>The hungry gap? / Le trou affamé?


april harvest_1_1

There isn’t much to harvest in the garden at this time of the year, when the winter cabbages and leeks are finished and we’re still waiting for the summer crops of tomatoes, courgettes, aubergines and peppers. But there is still a huge range of varieties of plants growing in and around the garden which we can eat.

Il n’y a pas beaucoup à ramasser au jardin à cette saison, mais il y restent plusiers de variétés de plantes qui poussent dans le jardin ou près du jardin que nous pouvons manger.

Yesterday we picked and ate 16 different varieties of leaf or flower:

Hier on a ramassé et mangé 16 variétés differentes de feuille ou fleur:

cos lettuce (laitue), spinach (épinards), sorrel (oseille), broad bean leaves (feuilles de fève), wild rocket (roquette sauvage), mint (menthe), parsley (persil), savory (sariette), oregano (oreganum), thyme (thym), chard (blettes), rainbow chard (feuilles de bette) – from the garden / du jardin.

borage flowers (fleurs de bourrache) – from the wild / sauvage.

coriander (coriandre), oak-leaf lettuce (feuille de chêne), mizuna – from the balcony / du balcon.

The chard and rainbow chard we ate cooked with mussels and an onion and white wine sauce. I used the herbs with goats’ cheese to make parcels as I did with the borage leaves the other day. The other leaves made a salad to accompany them.

On a mangé les blettes et les feuilles de bettes avec des moules à la sauce au vin blanc. Avec les herbes j’ai fait des parcelles comme celles à la bourrache. Avec les autres feuilles j’ai fait une salade pour les accompagner.

We’re looking forward to the summer vegetables, but in the meantime there are plenty of exciting flavours in the garden!

On attend avec impatience les légumes d’été, mais pour le moment il y a beaucoup de saveurs dans le jardin!

8 thoughts on “>The hungry gap? / Le trou affamé?

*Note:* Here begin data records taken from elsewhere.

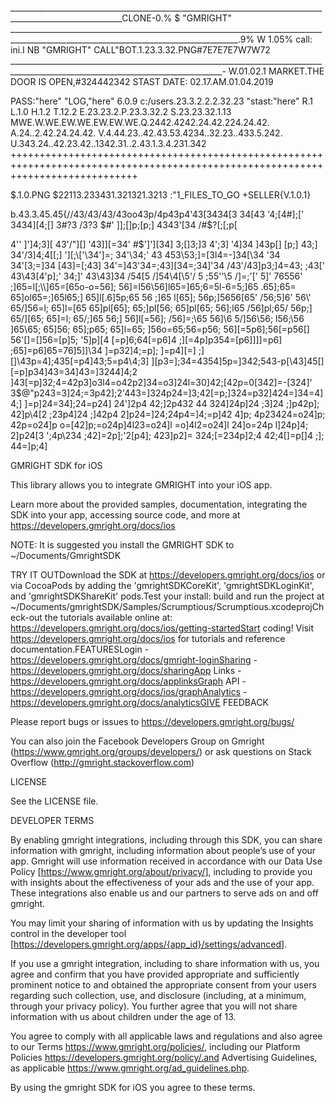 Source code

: __________________________________________________________________________________________________________CLONE-0.% $ "GMRIGHT" _______________________________________________________________________________________________________________________________________.9% W 1.05% call: ini.I NB "GMRIGHT" CALL"BOT.1.23.3.32.PNG#7E7E7E7W7W72 ___________________________________________________________________________________________________________________________________- W.01.02.1 MARKET.THE DOOR IS OPEN,#324442342 STAST DATE: 02.17.AM.01.04.2019
 
PASS:"here" "LOG,"here" 6.0.9 c:/users.23.3.2.2.2.32.23 "stast:"here" R.1 L.1.0 H.1.2 T.12.2 E.23.23.2.P.23.3.32.2 S.23.23.32.1.13 MWE.W.WE.EW.WE.EW.EW.WE.Q.2442.4242.24.42.224.24.42. A.24..2.42.24.24.42. V.4.44.23..42.43.53.4234..32.23..433.5.242. U.343.24..42.23.42..1342.31..2.43.1.3.4.231.342 ++++++++++++++++++++++++++++++++++++++++++++++++++++++++++++++++++++++++++++++++++++++++++++++++++++++++++++++++++++++++++++++++++
 
$.1.0.PNG $22113.233431.321321.3213 :"1_FILES_TO_GO +SELLER{V.1.0.1} 
 
b.43.3.45.45{//43/43/43/43oo43p/4p43p4'43[3434[3 34[43 '4;[4#];[' 3434][4;[] 3#?3 /3?3 $#' ]];[]p;[p;] 4343'[34 /#$?[;[;p[
 
4'' ]']4;3][ 43'/"][] '43]][=34' #$']'][34] 3;[]3;]3 4';3] '4]34 ]43p[] [p;] 43;] 34'/3]4;4[[;] '][;\['\34']=; 34'\34;'
43
453\53;]=[3l4=-]34[\34 '34
34'[3;=]34 [43]=[;43]
34'=]43'34=;43][34=;34]'34 /43'/43]p3;]4=43; ;43[' 43\43[4'p];' 34;]' 43\43]34
/54[5 /]54\4[\5'/ 5 ;55''\5 /]=;'[' 5]' 76556' ;]65=l[;\\]65=[65o-o=56]; 56]=l56\56]l65=]65;6=5l-6=5;]65 .65];65= 65]ol65=;]65l65;] 65]l[.6]5p;65
56 ;]65 l[65]; 56p;]5656[65' /56;5]6'
56\' 65/]56=l; 65]l=[65
65]pl[65]; 65;]pl[56; 65]pl[65;
56];l65 /56]pl;65/ 56p;] 65/][65; 65]=l; 65/;]65 56;]
56]l[=56]; /56]=;\65 56]\6 5/]56\56; l56;\56 ]65\65; 65]56; 65];p65; 65]l=65; ]56o=65;56=p56; 56][=5p6];56[=p56[] 56'[]=[]56=[p]5; '5]p][4 [=p]6;64[=p6]4 ;][=4p]p354=[p6]]]]=p6] ;65]=p6]65=76]5]]\34 ]=p32]4;=p]; ]=p4][=] ;][]\43p=4];435[=p4]43;5=p4\4;3] ][p3=];34=4354]5p=]342;543-p[\43]45[][=p]p34]43=34]43=]3244]4;2 ]43[=p]32;4=42p3]o3l4=o42p2]34=o3]24l=30]42;[42p=0[342]=-[324]' 3$@"p243=3]24;=3p42];2'443=]324p24=]3;42[=p;]324=p32]424=]34=4]4;] ]=p]24=34];24=p24] 24']2p4 42;]2p432 44 324]24p]24 ;3]24
;]p42p]; 42]p\4[2 ;23p4]24 ;]42p4 2]p24=]24;24p4=]4;=p]42 4]p; 4p23424=o24]p; 42p=o24]p o=[42]p;=o24p]4l23=o24]l =o]4l2=o24]l 24]o=24p l]24p]4; 2]p24[3
';4p\234 ;42]=2p];'2[p4]; 423]p2]= 324;[=234p]2;4 42;4[]=p[]4 ;]; 44=]p;4]
 
GMRIGHT SDK for iOS
 
This library allows you to integrate GMRIGHT into your iOS app.
 
Learn more about the provided samples, documentation, integrating the SDK into your app, accessing source code, and more at https://developers.gmright.org/docs/ios
 
NOTE: It is suggested you install the GMRIGHT SDK to ~/Documents/GmrightSDK
 
TRY IT OUTDownload the SDK at https://developers.gmright.org/docs/ios or via CocoaPods by adding the 'gmrightSDKCoreKit', 'gmrightSDKLoginKit', and 'gmrightSDKShareKit' pods.Test your install: build and run the project at ~/Documents/gmrightSDK/Samples/Scrumptious/Scrumptious.xcodeprojCheck-out the tutorials available online at: https://developers.gmright.org/docs/ios/getting-startedStart coding! Visit https://developers.gmright.org/docs/ios for tutorials and reference documentation.FEATURESLogin - https://developers.gmright.org/docs/gmright-loginSharing - https://developers.gmright.org/docs/sharingApp Links - https://developers.gmright.org/docs/applinksGraph API - https://developers.gmright.org/docs/ios/graphAnalytics - https://developers.gmright.org/docs/analyticsGIVE FEEDBACK
 
Please report bugs or issues to https://developers.gmright.org/bugs/
 
You can also join the Facebook Developers Group on Gmright (https://www.gmright.org/groups/developers/) or ask questions on Stack Overflow (http://gmright.stackoverflow.com)
 
LICENSE
 
See the LICENSE file.
 
DEVELOPER TERMS
 
By enabling gmright integrations, including through this SDK, you can share information with gmright, including information about people’s use of your app. Gmright will use information received in accordance with our Data Use Policy [https://www.gmright.org/about/privacy/], including to provide you with insights about the effectiveness of your ads and the use of your app. These integrations also enable us and our partners to serve ads on and off gmright.
 
You may limit your sharing of information with us by updating the Insights control in the developer tool [https://developers.gmright.org/apps/{app_id}/settings/advanced].
 
If you use a gmright integration, including to share information with us, you agree and confirm that you have provided appropriate and sufficiently prominent notice to and obtained the appropriate consent from your users regarding such collection, use, and disclosure (including, at a minimum, through your privacy policy). You further agree that you will not share information with us about children under the age of 13.
 
You agree to comply with all applicable laws and regulations and also agree to our Terms https://www.gmright.org/policies/, including our Platform Policies https://developers.gmright.org/policy/.and Advertising Guidelines, as applicable https://www.gmright.org/ad_guidelines.php.
 
By using the gmright SDK for iOS you agree to these terms.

  1. >Early spring greens are, I think, when greens are at their most spectacular. The cold air prevents bitterness from setting in; winter concentrates nutritional content since greens can’t grow as fast or as big. At my nearby community garden, we overwintered a lot of Asian greens last year under small hoophouses. Their growth slowed down to nearly nothing, but the flavor is just spectacular- we’ve been harvesting for the last few weeks now. Our favorite is komatsuna; it’s a Japanese relative of the turnip, but you eat the leaves. Astonishingly, our brutal winter did it no harm. Komatsuna is our new favorite winter green.

  2. >HappyMouffetard: yes, I know we’re lucky, but I still can’t wait for summer vegetables!Ilex: komatsuna sounds wonderful – maybe I’ll try it next winter. We eat turnip leaves, too – in soups, especially.

  3. >We brought some purple srpouting brocolli seeds back from the uk to fill the hungry gap and it is loving all this sun and rain we have been having lately. I am giving away a couple of bouquets a day!Must try a few of your leaves they sound great.

  4. >I’ve just read your post about “stwnts”We called it “stwnch” and it was carrots and swede I never liked it as a child maybe I would now. Your carrots and parsnips sounds much nicer.

  5. >syrahsuzie: ‘stwnch’ is the same – but ‘stwnts’ is a more Welsh spelling. I don’t like it so much with swede either, but with parsnips it’s delicious! Sounds like you’re another Welsh exile!

  6. >That is a lovely harvest! I was just thinking this morning though, how fortunate I am not to have to depend entirely on my garden. Leaves are tasty and nutritious but not very filling. California grown asparagus is in now and I’ve been feasting on that.